2.°) Al contrario, una cosa se ve afectada por su opuesto: si la yedra se agostó y secó al ser trasplantada a Babilonia, ello se debe a que la planta es fría y en ese país domina un calor agobiante (III 2). El vino puro causa trastornos en el cuerpo de los ancianos, porque ambos poseen cualidades contrapuestas, el primero es húmedo y los últimos secos (III 4), lo que no se contradice con que les guste, por cumplir con el fin teleológico de la naturaleza. La razón de que el otoño sea funesto para los árboles estriba en la sequedad de esta estación, lo más perjudicial, precisamente, para la humedad y el calor, necesarios en las plantas, y por idéntico motivo hace a nuestros cuerpos proclives a las enfermedades (VIII 10). Si las coníferas no se dejan injertar, hay que achacarlo a su naturaleza que no es tornadiza como la tierra (II 6), y otro tanto ocurre con la palmera (VIII 4), y, finalmente, si el agua del mar no es buena para lavar, como la de río, su causa no está en la fusión de elementos espesos y terrosos, cuya mezcla origina la salobridad del mar, según afirmaba Aristóteles42, sino en ser más grasa y, por ello, producir manchas (I 9).

Y, de nuevo, con su antiempirismo por bandera, Plutarco vuelve a incidir en errores de bulto, como en III 5, donde, para explicar que las personas que beben mucho no son aptas para la procreación, se ve obligado a argüir que el vino es, más bien, frío por naturaleza, en tanto que en VII 3 afirma que la fuerza del vino es el calor, porque en esta última cuestión ha de oponerlo a la cualidad del aire.

D) EN CUANTO A DIVERSIONES, BEBIDAS, BROMAS Y COMPOSTURAS. — En los banquetes, Plutarco estima que el decoro y la moderación siempre deben reinar en ellos, tanto en chanzas (II 1), preguntas (I 4), citas de versos (IX 1) y espectáculos (I 4), como en la mezcla de vino (III 9 y VI 7). A los bailes frenéticos se les condena enérgicamente, pues los placeres que se nos introducen por la vista y oído son los más peligrosos, por afectar, contra la teoría epicúrea, a la parte racional del alma (VII 5), si bien dichos placeres son admisibles cuando resulten inofensivos (VII 7) y adecuados a un banquete (VII 8). Ahora bien, el mayor deleite de un banquete reside en una conversación grata (V 5, 6 y VII 8), de la que no están excluidos los temas filosóficos (I 1, V 5 y VII 8), ni los políticos (VII 10), siempre que sepan adaptarse al tono de la reunión.
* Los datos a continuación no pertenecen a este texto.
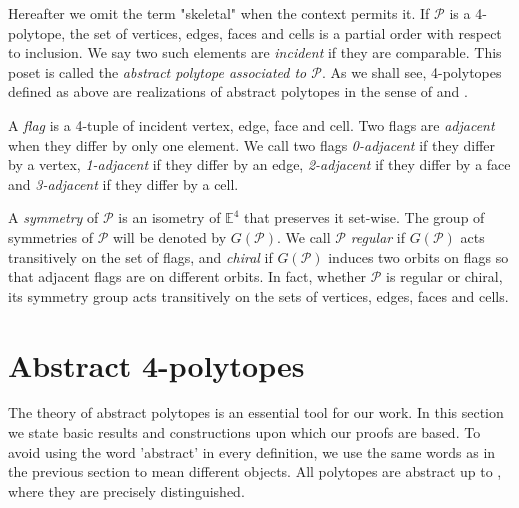 \documentclass{article}
\theoremstyle{definition}
\newcommand{\E}{\mathbb{E}}
\newcommand{\p}{\mathcal{P}}
\begin{document}
	Hereafter we omit the term "skeletal" when the context permits it. If $\p$ is a 4-polytope, the set of vertices, edges, faces and cells is a partial order with respect to inclusion. We say two such elements are \textit{incident} if they are comparable. This poset is called the \textit{abstract polytope associated to $\p$}. As we shall see, 4-polytopes defined as above are realizations of abstract polytopes in the sense of \cite{abstract-polytopes} and .
	
	A \textit{flag} is a 4-tuple of incident vertex, edge, face and cell. Two flags are \textit{adjacent} when they differ by only one element. We call two flags \textit{0-adjacent} if they differ by a vertex, \textit{1-adjacent} if they differ by an edge, \textit{2-adjacent} if they differ by a face and \textit{3-adjacent} if they differ by a cell.
	
	A \textit{symmetry} of $\p$ is an isometry of $\E^4$ that preserves it set-wise. The group of symmetries of $\p$ will be denoted by $G(\p)$. We call $\p$ \textit{regular} if $G(\p)$ acts transitively on the set of flags, and \textit{chiral} if $G(\p)$ induces two orbits on flags so that adjacent flags are on different orbits. In fact, whether $\p$ is regular or chiral, its symmetry group acts transitively on the sets of vertices, edges, faces and cells.
	

	
\section{Abstract 4-polytopes}\label{sec:abstract-defs}
	The theory of abstract polytopes is an essential tool for our work. In this section we state basic results and constructions upon which our proofs are based. To avoid using the word 'abstract' in every definition, we use the same words as in the previous section to mean different objects. All polytopes are abstract up to , where they are precisely distinguished.
	
\end{document}
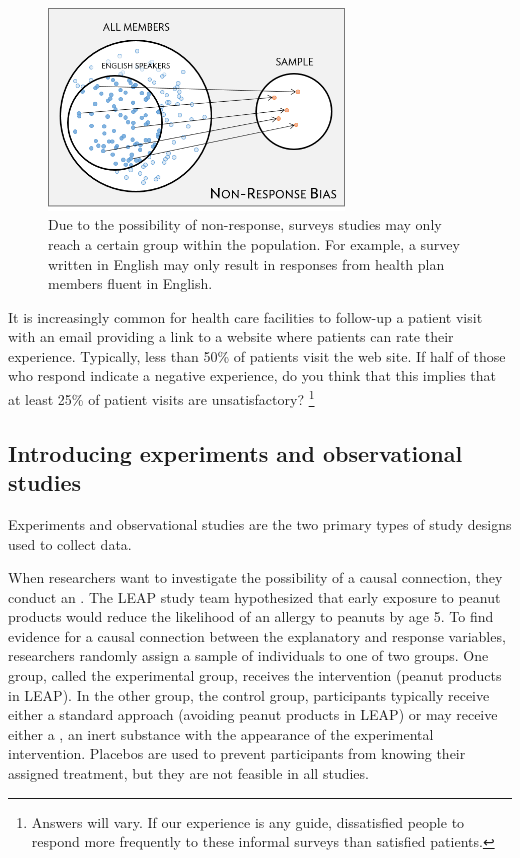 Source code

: \begin{doublespace}
\begin{figure}[h]
	\centering
	{\includegraphics[width=0.70\textwidth]{ch_intro_to_data_oi_biostat/figures/sampleHealthPlan/sampleNonResponseHealthPlan.png}
	\caption{Due to the possibility of non-response, surveys studies may only reach a certain group within the population. For example, a survey written in English may only result in responses from health plan members fluent in English.}}
	\label{sampleNonResponseHealthPlan}
\end{figure}


\begin{exercise}
It is increasingly common for health care facilities to follow-up a patient visit with an email providing a link to a website where patients can rate their experience.  Typically, less than 50\% of patients visit the web site.  If half of those who respond indicate a negative experience, do you think that this implies that at least 25\% of patient visits are unsatisfactory?	\footnote{Answers will vary. If our experience is any guide, dissatisfied people to respond more frequently to these informal surveys than satisfied patients.}
\end{exercise}


\subsection{Introducing experiments and observational studies}

Experiments and observational studies are the two primary types of study designs used to collect data.

When researchers want to investigate the possibility of a causal connection, they conduct an . The LEAP study team hypothesized that early exposure to peanut products would reduce the likelihood of an allergy to peanuts by age 5. To find evidence for a causal connection between the explanatory and response variables, researchers randomly assign a sample of individuals to one of two groups.  One group, called the experimental group, receives the intervention (peanut products in LEAP). In the other group, the control group, participants typically receive either a standard approach (avoiding peanut products in LEAP) or may receive either a , an inert substance with the appearance of the experimental intervention.  Placebos are used to prevent participants from knowing their assigned treatment, but they are not feasible in all studies.


\end{doublespace}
Lo que toca a la etiqueta de los banquetes, como es la colocación de los comensales, varía según las circunstancias y, por ello, no están reñidas las opiniones de Plutarco y Lamprias en I 2; y lo mismó cabe decir del número de invitados (V 5) y de los «sombras», a los que no hay inconveniente en admitir, siempre que sean personas agradables y amigos íntimos tanto del anfitrión como de quien los invite (VII 6).
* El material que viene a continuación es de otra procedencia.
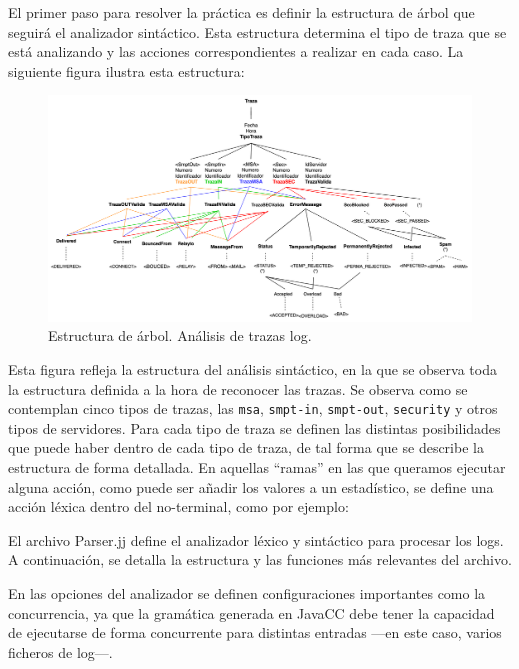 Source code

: El primer paso para resolver la práctica es definir la estructura de árbol que seguirá el analizador sintáctico. Esta estructura determina el tipo de traza que se está analizando y las acciones correspondientes a realizar en cada caso. La siguiente figura ilustra esta estructura:

\begin{figure}[H]
    \centering
    \includegraphics[width=\textwidth]{imagenes/arboltraza.png}
    \caption{Estructura de árbol. Análisis de trazas log.}
    \label{fig:arboltraza}
\end{figure}

Esta figura refleja la estructura del análisis sintáctico, en la que se observa toda la estructura definida a la hora de reconocer las trazas. Se observa como se contemplan cinco tipos de trazas, las \lstinline|msa|, \lstinline|smpt-in|, \lstinline|smpt-out|, \lstinline|security| y otros tipos de servidores. Para cada tipo de traza se definen las distintas posibilidades que puede haber dentro de cada tipo de traza, de tal forma que se describe la estructura de forma detallada. En aquellas ``ramas'' en las que queramos ejecutar alguna acción, como puede ser añadir los valores a un estadístico, se define una acción léxica dentro del no-terminal, como por ejemplo:

\lstset{inputencoding=utf8/latin1}


El archivo Parser.jj define el analizador léxico y sintáctico para procesar los logs. A continuación, se detalla la estructura y las funciones más relevantes del archivo.

En las opciones del analizador se definen configuraciones importantes como la concurrencia, ya que la gramática generada en JavaCC debe tener la capacidad de ejecutarse de forma concurrente para distintas entradas ---en este caso, varios ficheros de log---.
Nuestros sentimientos humanitarios nacidos del trato son los que nos mueven a compasión con los animales terrestres (IV 4), no así con los marinos, aunque no nos hayan hecho daño alguno (VIII 8); y es la utilidad que nos reportan algunas cosas, como la sal (V 10) o el fuego (VII 4), la que ha creado en nosotros el hábito de considerarlas divinas.
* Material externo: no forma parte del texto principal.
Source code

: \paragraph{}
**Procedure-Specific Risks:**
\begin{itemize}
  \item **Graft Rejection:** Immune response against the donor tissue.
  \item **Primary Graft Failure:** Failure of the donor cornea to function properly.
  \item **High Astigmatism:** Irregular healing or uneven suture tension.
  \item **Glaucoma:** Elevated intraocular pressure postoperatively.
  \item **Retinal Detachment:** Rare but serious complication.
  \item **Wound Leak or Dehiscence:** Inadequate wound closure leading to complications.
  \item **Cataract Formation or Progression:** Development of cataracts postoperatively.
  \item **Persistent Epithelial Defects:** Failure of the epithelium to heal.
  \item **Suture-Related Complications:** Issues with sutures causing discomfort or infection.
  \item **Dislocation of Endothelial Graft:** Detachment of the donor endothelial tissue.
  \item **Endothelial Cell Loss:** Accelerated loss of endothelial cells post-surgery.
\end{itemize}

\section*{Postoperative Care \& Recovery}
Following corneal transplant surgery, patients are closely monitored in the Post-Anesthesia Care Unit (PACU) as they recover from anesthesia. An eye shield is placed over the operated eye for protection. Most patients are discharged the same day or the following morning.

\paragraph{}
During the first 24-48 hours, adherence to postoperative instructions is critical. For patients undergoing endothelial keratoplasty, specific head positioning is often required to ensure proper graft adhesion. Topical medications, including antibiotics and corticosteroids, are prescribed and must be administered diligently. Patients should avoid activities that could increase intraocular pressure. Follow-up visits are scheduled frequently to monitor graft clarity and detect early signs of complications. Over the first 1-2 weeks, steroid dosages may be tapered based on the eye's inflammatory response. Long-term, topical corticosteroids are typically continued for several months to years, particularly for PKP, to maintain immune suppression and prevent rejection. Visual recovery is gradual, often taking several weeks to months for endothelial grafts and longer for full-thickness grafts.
En otros terrenos, también, Plutarco se adhiere con fe a la doctrina platónica, como en la explicación que da al hecho de que nos atraigan las imitaciones teatrales43 en V 1, en total contraposición con las teorías epicúreas, y contra ellas, asimismo, defiende en III 6 la consumación del acto amoroso durante la noche. Los repartos de alimento o cualquier otra cosa han de basarse en el mérito particular y no en la pretendida igualdad democrática (II 10), y, finalmente, alma y cuerpo forman una unidad tan estrecha, que lo que afecta a uno de ellos hace lo propio con el otro (III 8 y V 7).

En resumidas cuentas, si se observan con detenimiento las teorías expuestas, se notará que ellas, a pesar de las incongruencias propias de un sistema apriorístico y deductivo, forman un cuerpo homogéneo y coherente, cuya finalidad es explicar, siguiendo siempre el principio teleologico, cualquier faceta del saber humano, frente al saber vulgar, incapaz de distinguir causa real de causa concomitante, y frente a las teorías empíricas, que incurren en un defecto parecido, y, dentro de las últimas, sobre todo, contra la escuela epicúrea, que con sus impertinentes átomos había llegado nada menos que a la negación de la teleología en la Naturaleza y del alma en el hombre.